Exercise instructions:
From the listing below, extract each line containing the string "onto".

Data supplied:
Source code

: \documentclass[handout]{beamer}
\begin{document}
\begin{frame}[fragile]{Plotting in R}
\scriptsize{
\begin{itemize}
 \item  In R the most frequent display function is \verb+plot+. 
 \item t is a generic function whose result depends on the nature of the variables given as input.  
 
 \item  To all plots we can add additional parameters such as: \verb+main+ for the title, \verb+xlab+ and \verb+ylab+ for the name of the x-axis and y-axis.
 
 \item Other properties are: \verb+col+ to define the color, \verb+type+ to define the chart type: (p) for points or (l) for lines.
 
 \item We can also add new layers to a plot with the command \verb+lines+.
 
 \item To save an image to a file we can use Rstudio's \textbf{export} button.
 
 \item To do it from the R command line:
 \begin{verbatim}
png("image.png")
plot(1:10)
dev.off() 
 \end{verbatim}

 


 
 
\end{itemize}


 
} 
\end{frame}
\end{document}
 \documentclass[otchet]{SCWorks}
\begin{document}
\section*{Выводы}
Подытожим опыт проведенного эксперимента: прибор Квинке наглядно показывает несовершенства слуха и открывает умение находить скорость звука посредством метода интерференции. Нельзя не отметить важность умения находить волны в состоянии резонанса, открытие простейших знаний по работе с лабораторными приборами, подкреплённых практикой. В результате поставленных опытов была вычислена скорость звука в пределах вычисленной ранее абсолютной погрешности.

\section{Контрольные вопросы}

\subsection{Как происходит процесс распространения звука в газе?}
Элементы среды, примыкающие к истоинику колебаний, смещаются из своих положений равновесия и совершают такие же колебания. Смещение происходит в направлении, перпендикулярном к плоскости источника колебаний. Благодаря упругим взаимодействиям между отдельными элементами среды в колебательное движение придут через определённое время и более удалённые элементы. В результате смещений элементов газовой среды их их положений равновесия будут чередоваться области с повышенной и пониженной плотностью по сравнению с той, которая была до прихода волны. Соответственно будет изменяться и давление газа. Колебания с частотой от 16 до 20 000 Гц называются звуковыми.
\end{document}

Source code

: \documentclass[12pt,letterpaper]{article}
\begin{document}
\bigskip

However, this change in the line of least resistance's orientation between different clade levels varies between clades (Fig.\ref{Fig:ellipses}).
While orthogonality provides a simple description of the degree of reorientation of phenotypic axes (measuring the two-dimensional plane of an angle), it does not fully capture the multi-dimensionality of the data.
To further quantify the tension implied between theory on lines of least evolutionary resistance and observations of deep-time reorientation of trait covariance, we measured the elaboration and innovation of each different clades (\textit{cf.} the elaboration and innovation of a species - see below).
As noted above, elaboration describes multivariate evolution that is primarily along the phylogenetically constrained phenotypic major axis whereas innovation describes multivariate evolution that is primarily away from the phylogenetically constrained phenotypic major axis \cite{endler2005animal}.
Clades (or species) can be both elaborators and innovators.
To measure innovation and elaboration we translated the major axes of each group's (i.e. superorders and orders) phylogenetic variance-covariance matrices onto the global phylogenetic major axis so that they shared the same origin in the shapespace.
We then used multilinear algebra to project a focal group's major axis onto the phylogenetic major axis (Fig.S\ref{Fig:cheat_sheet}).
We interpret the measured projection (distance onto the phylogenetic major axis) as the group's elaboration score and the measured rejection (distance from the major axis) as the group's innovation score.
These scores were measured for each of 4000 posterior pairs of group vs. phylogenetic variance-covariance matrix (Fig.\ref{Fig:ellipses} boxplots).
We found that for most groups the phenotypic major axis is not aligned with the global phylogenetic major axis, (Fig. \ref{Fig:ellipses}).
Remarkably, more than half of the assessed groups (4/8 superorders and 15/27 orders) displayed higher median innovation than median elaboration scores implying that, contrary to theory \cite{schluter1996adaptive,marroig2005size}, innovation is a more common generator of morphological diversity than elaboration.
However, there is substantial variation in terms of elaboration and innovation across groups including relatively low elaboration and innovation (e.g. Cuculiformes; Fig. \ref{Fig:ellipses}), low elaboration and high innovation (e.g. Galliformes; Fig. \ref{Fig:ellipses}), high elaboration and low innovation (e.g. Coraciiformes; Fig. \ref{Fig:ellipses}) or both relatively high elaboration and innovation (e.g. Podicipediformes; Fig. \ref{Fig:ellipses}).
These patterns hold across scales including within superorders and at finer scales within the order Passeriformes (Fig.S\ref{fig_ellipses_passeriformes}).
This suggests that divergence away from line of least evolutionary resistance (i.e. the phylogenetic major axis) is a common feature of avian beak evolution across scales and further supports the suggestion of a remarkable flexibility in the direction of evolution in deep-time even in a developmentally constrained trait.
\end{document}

--

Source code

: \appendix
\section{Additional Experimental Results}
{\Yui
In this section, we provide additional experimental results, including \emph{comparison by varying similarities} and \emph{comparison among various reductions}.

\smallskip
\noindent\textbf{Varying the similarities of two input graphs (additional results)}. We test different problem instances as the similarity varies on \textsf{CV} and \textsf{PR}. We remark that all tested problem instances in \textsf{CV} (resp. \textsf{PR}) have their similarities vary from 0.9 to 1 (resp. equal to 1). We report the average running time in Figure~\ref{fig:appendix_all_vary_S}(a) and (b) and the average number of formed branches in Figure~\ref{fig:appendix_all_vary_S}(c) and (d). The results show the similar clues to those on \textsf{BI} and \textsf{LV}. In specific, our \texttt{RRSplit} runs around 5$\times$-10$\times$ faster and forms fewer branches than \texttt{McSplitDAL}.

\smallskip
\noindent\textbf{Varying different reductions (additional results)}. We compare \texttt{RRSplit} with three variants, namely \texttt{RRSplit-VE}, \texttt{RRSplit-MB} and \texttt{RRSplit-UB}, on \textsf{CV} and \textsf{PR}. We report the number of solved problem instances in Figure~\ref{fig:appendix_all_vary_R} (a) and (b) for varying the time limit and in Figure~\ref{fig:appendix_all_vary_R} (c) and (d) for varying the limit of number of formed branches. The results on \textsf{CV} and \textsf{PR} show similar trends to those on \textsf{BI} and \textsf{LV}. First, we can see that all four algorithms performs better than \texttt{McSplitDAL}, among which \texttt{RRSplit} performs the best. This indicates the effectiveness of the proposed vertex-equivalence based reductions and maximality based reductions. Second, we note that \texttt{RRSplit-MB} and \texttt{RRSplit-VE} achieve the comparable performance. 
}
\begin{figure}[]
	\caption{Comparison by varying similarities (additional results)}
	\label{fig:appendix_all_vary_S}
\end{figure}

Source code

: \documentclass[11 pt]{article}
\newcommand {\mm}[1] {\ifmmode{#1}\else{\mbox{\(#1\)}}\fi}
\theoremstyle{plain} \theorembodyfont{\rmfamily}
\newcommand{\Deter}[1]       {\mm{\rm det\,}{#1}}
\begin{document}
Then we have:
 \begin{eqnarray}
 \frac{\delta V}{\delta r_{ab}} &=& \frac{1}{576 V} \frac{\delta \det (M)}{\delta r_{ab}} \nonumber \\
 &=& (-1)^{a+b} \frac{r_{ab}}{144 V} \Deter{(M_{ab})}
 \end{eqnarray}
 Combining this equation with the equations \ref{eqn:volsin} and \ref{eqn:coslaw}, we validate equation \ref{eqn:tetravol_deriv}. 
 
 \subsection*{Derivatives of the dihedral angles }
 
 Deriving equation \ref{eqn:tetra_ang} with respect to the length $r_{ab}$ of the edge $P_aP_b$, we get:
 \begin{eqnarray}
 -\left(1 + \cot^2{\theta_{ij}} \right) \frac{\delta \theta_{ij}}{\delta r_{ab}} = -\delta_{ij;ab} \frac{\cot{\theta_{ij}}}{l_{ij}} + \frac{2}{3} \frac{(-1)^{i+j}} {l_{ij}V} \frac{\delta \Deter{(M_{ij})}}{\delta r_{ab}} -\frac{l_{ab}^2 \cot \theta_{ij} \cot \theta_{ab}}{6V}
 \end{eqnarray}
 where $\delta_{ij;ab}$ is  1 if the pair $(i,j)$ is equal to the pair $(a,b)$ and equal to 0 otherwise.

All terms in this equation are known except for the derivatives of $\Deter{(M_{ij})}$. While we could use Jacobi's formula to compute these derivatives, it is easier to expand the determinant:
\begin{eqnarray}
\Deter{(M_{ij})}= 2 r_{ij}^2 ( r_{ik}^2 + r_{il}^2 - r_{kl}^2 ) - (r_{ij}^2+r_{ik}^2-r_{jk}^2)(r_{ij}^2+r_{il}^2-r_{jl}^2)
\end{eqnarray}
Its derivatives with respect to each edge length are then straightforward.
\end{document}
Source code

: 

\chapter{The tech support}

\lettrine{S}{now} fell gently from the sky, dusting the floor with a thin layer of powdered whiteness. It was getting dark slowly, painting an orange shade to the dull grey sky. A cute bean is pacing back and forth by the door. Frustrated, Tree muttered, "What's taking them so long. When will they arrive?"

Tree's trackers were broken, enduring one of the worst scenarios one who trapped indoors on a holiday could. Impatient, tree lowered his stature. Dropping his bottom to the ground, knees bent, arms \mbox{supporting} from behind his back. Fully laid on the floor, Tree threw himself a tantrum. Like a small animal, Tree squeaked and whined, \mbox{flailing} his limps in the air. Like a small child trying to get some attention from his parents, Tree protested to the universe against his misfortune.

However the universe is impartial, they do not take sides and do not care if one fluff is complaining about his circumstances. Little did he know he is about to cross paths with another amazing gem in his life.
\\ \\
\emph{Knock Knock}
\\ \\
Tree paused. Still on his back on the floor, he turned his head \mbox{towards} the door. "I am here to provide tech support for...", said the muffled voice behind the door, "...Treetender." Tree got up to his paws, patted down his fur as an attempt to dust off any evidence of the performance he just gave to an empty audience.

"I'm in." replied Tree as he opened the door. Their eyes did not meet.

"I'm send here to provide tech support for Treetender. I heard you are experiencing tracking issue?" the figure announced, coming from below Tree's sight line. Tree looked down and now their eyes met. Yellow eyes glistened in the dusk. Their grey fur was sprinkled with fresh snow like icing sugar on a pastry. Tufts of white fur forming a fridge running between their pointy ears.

==

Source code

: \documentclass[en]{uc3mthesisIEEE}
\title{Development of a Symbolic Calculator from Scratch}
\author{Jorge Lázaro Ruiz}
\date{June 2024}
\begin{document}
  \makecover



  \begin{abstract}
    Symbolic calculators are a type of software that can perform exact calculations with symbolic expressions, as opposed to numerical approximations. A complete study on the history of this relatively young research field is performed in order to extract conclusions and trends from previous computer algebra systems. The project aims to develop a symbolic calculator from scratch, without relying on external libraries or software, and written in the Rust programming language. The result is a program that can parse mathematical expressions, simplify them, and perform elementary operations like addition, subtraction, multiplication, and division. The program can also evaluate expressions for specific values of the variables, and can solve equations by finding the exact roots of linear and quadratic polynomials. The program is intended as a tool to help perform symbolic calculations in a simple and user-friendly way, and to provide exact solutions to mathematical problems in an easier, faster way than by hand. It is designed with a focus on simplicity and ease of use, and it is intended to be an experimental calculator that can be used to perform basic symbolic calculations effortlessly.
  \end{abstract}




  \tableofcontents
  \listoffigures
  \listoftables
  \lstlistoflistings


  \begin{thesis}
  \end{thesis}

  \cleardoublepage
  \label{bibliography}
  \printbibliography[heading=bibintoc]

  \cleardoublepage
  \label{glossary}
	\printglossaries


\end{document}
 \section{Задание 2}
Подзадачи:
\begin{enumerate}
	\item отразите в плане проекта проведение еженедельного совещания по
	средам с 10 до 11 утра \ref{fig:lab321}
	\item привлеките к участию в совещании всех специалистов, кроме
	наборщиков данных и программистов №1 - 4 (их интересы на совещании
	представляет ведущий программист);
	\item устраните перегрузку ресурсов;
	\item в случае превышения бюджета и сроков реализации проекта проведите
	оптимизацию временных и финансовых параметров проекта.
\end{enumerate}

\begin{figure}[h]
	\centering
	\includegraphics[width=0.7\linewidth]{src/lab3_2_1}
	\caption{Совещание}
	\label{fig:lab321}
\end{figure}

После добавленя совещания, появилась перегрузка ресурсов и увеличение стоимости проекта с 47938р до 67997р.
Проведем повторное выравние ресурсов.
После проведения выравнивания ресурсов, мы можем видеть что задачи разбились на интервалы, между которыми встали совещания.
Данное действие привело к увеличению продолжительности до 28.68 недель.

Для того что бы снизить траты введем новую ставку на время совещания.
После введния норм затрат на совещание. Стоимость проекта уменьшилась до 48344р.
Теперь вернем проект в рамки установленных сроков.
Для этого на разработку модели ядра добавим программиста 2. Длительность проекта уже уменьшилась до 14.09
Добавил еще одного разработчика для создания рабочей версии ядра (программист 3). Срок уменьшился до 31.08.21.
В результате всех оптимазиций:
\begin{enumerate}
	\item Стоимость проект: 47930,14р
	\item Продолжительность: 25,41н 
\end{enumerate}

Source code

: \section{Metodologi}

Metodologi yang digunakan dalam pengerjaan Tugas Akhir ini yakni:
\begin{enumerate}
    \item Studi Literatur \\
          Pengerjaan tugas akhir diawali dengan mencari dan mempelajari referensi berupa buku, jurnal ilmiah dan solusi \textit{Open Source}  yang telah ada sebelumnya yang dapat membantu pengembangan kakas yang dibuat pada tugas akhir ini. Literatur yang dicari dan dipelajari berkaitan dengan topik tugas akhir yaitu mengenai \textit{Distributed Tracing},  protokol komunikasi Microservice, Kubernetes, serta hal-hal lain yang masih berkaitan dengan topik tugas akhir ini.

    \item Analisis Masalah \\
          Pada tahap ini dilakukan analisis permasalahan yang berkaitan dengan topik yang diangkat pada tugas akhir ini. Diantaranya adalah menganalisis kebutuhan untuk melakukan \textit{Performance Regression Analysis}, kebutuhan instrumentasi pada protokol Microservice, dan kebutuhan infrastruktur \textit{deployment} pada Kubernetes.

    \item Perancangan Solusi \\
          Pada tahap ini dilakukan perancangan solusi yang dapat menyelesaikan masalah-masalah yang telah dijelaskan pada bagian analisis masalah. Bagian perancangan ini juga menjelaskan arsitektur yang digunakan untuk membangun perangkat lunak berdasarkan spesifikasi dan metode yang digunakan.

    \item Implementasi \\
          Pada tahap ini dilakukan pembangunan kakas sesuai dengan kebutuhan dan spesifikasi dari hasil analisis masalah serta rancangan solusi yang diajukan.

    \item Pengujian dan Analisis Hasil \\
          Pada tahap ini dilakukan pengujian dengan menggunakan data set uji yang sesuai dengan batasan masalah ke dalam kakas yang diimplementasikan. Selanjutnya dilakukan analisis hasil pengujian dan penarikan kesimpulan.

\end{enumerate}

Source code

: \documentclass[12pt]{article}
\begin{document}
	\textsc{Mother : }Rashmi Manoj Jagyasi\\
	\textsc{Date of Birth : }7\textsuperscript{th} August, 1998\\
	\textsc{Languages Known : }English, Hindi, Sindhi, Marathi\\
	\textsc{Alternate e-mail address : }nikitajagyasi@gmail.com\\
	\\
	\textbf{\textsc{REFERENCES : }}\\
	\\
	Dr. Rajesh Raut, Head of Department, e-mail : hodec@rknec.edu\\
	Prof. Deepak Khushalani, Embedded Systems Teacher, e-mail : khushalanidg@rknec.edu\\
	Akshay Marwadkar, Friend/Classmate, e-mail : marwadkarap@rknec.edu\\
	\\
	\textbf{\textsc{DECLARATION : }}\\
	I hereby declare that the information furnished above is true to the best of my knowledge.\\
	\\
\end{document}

Exercise result:
To measure innovation and elaboration we translated the major axes of each group's (i.e. superorders and orders) phylogenetic variance-covariance matrices onto the global phylogenetic major axis so that they shared the same origin in the shapespace.
We then used multilinear algebra to project a focal group's major axis onto the phylogenetic major axis (Fig.S\ref{Fig:cheat_sheet}).
We interpret the measured projection (distance onto the phylogenetic major axis) as the group's elaboration score and the measured rejection (distance from the major axis) as the group's innovation score.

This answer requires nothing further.